Extracted records
◆ ◆ ◆ ◆ ◆
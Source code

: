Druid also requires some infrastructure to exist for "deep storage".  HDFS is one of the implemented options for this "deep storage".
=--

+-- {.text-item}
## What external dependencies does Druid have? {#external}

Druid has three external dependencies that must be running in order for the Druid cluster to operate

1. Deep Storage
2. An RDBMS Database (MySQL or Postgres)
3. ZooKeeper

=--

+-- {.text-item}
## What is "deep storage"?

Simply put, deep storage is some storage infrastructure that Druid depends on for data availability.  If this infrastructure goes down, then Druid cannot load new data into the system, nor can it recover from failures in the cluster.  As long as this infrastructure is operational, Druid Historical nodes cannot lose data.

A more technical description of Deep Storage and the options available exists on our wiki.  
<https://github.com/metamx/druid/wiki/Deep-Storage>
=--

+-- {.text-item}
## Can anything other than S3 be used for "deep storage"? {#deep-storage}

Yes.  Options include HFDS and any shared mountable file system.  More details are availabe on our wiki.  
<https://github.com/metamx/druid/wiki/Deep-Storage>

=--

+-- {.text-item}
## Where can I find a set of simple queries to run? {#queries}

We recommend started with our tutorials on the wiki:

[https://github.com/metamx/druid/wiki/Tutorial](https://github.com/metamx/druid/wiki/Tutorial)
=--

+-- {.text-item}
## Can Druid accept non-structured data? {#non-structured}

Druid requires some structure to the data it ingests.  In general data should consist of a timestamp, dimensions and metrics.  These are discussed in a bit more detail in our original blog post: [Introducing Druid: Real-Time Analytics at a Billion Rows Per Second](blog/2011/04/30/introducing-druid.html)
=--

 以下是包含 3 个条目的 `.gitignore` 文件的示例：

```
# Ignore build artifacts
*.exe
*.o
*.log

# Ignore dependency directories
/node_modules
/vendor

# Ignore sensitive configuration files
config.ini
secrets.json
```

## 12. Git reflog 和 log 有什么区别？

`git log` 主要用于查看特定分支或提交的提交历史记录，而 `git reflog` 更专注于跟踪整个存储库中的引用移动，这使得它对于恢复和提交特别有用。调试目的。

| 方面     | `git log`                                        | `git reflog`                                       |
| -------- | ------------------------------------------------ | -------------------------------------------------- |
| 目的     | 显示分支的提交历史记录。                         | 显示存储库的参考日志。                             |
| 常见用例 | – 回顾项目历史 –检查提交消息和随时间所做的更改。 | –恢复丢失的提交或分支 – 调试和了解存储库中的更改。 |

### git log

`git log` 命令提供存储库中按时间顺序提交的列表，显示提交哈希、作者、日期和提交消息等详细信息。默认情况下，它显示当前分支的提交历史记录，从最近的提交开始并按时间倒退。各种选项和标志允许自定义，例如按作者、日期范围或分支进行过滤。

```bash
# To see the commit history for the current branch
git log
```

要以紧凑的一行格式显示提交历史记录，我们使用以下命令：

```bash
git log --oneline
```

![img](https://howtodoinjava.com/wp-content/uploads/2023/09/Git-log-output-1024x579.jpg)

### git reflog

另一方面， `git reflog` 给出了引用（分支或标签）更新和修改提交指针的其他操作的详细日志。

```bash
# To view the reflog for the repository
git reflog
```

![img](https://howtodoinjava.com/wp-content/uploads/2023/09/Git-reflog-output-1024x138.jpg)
◆ ◆ ◆ ◆ ◆
**About this task**:
Pull every line that holds the string "content" out of the records.

**Answer section**:
![img](https://howtodoinjava.com/wp-content/uploads/2023/09/Git-log-output-1024x579.jpg)
![img](https://howtodoinjava.com/wp-content/uploads/2023/09/Git-reflog-output-1024x138.jpg)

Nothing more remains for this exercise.